TASK DETAILS | Beginning at the line containing "- http://www.mamicode.com/info-detail-2162647.html", give again every line through the end of the data, unchanged and with both ends included. Drop any pictures.

Items from a dataset |
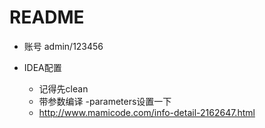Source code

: # README

- 账号 admin/123456

- IDEA配置

    - 记得先clean 
    - 带参数编译 -parameters设置一下
    - http://www.mamicode.com/info-detail-2162647.html
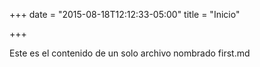 +++
date = "2015-08-18T12:12:33-05:00"
title = "Inicio"

+++

Este es el contenido de un solo archivo nombrado first.md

WRITTEN ANSWER |
    - http://www.mamicode.com/info-detail-2162647.html
 +++
date = "2015-08-18T12:12:33-05:00"
title = "Inicio"

+++

Este es el contenido de un solo archivo nombrado first.md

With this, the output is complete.